- _EXERCISE AIM_: Give back an exact copy of the lines in the records below, from the line that has "with Pyth oracle" through the line that has "### BugTokenV1 - First Iteration ❌ DEPRECATED", and nothing besides.

BEGIN

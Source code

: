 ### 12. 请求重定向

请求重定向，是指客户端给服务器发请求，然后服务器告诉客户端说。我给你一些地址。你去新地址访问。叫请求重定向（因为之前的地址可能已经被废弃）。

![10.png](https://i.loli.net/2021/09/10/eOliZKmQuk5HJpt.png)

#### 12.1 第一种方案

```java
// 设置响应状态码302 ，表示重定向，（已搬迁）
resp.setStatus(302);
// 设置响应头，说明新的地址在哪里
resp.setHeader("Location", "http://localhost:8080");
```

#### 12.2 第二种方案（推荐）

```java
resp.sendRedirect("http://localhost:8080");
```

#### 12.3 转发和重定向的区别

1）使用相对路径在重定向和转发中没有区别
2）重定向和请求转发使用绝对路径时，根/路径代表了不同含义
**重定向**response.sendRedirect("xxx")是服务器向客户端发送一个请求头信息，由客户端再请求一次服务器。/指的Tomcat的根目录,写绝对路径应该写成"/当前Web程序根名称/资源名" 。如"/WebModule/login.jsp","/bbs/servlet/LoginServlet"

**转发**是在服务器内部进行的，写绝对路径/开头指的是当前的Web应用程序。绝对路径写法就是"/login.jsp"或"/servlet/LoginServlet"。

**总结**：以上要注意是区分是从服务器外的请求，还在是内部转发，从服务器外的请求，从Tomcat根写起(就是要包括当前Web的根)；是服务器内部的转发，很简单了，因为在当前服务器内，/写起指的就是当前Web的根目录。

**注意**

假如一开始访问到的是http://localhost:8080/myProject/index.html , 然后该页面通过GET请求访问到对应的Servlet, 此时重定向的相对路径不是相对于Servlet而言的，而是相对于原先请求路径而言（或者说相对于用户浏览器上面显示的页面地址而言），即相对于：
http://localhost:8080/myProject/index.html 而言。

END
BEGIN

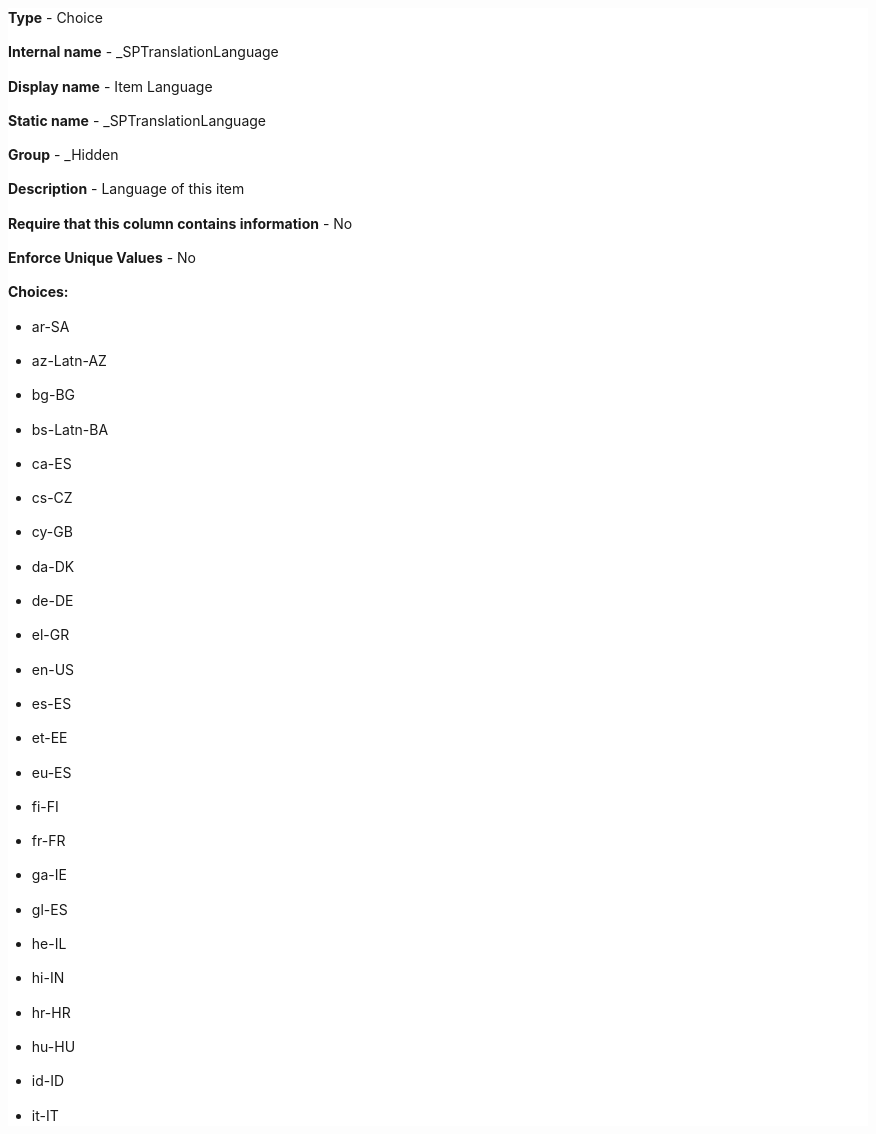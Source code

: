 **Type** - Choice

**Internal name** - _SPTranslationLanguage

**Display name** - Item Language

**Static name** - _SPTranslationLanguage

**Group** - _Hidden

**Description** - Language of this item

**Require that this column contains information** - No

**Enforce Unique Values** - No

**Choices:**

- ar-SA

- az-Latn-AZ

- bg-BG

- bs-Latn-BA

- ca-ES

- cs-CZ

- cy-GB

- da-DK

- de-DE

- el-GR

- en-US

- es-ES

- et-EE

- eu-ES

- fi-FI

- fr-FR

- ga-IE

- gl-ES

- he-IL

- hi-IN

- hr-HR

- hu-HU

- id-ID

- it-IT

END
BEGIN

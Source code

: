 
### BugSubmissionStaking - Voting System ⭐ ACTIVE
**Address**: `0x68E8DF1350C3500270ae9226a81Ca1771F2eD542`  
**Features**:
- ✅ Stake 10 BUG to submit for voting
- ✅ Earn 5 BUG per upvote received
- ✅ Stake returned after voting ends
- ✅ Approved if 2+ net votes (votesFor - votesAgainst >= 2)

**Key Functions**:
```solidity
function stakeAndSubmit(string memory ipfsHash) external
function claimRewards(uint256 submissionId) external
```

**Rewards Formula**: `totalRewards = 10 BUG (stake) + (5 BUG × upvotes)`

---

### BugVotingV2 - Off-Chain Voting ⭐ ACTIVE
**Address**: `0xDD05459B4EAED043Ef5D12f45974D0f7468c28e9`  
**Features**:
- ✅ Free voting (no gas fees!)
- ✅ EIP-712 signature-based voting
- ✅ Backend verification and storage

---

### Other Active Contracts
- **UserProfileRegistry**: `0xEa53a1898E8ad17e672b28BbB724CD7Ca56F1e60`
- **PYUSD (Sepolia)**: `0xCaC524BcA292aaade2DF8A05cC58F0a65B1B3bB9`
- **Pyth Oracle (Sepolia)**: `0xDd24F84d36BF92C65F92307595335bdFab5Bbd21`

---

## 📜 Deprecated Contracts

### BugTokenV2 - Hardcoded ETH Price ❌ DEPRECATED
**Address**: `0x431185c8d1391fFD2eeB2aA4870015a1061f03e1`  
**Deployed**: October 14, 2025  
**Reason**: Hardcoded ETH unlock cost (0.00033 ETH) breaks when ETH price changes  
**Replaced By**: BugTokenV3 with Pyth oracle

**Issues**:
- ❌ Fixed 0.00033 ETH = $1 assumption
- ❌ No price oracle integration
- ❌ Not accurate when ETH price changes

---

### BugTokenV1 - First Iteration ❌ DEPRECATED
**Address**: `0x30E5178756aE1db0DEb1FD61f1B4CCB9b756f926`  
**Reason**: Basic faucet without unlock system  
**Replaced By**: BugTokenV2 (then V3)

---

END

- _TASK OUTPUT_:
**Replaced By**: BugTokenV3 with Pyth oracle

**Issues**:
- ❌ Fixed 0.00033 ETH = $1 assumption
- ❌ No price oracle integration
- ❌ Not accurate when ETH price changes

---

### BugTokenV1 - First Iteration ❌ DEPRECATED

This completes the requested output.